The client sends the time series data (including database, metric name, tags, timestamp, fields information) to the broker through the tcp or http protocol. The broker first determines whether the database exists. If exist, calculate the shard number according to the total number of shards configured, metric name, tags, and database, then write the data to the corresponding memory buffer of the shard. When the buffer size exceeds the limit or the write time exceeds the limit, the data in the memory buffer is appended as a record to the disk log file to which the current shard belongs.
A shard according to the configured number of replicas will correspond to one or more physical storage nodes. The broker queries the data in etcd to learn the information, and replicates the records in the shard log file to the corresponding storage node through rpc. According to the current design, the storage directly writes the record data into the memory, and no additional wal is needed. After the in-memory data is written to the disk, the storage informs the broker that this part of the data has been completely consumed through rpc. After all the storage nodes inform the broker consuming records successfully, the broker can delete the disk log file.

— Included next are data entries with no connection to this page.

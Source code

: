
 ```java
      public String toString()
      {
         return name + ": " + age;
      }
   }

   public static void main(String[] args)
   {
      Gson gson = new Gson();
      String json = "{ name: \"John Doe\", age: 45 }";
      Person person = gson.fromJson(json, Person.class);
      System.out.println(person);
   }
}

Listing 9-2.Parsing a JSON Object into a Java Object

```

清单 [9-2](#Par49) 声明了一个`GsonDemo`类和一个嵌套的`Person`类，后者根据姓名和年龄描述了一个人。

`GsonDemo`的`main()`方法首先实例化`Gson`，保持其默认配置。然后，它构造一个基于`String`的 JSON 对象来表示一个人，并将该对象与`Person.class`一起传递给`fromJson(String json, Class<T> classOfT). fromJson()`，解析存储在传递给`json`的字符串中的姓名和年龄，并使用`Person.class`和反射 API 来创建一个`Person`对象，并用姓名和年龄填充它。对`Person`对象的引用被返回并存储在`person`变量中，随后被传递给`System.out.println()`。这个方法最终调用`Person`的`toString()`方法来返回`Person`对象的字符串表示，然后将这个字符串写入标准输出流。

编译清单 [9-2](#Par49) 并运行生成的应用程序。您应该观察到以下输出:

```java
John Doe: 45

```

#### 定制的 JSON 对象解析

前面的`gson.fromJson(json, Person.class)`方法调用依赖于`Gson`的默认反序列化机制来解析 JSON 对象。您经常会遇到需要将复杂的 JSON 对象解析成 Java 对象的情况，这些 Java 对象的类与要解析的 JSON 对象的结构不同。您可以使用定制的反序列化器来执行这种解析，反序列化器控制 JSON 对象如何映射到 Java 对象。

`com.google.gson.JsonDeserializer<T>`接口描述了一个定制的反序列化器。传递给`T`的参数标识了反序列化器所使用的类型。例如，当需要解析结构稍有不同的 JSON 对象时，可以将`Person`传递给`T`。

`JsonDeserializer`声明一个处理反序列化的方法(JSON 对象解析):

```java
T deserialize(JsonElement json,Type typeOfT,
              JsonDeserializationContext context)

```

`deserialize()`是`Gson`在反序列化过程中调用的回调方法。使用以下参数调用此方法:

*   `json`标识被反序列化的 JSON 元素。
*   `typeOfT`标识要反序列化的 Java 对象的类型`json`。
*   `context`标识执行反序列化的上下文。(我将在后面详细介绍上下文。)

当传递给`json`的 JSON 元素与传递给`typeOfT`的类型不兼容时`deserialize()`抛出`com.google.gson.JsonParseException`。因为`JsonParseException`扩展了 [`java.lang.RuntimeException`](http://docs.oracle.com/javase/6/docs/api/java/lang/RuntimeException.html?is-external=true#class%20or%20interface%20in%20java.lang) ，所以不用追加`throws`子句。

The replication process of a shard can be abstracted into the production and consumption process of the Fanout queue. The implementation is inspired by bigqueue. The broker calculates the shard number of time series data, batches in-memory for efficiency, then write to the Fanout queue, the asynchronous go routine is responsible for pushing the data to the corresponding storage node.
The time series database does not require the sequential writing. As long as the data is finally written, the result of the query is consistent. The sequence is maintained when replicating records from broker to storage in order to ensure accurate data replication under various abnormal scenarios.
Broker replication procedures:
The broker consults the index of the storage consumption record. If the index is valid (neighter exceeding the head index currently written by the broker, nor less than the tail index that the broker has already acked), go to step 3, otherwise go to step 2.
Reset the index of the storage with the index recorded by the broker, and proceed to step 3.
Replicate records from the index to the storage, if there is an exception, go back to step 1.
Storage replicaiton procedures:
Respond to the broker query, reset index request
Receive the record of the push copy of the broker, check whether the index of the record and the index of the storage record are consistent. If yes, return ok, index increments by 1, otherwise it returns an error.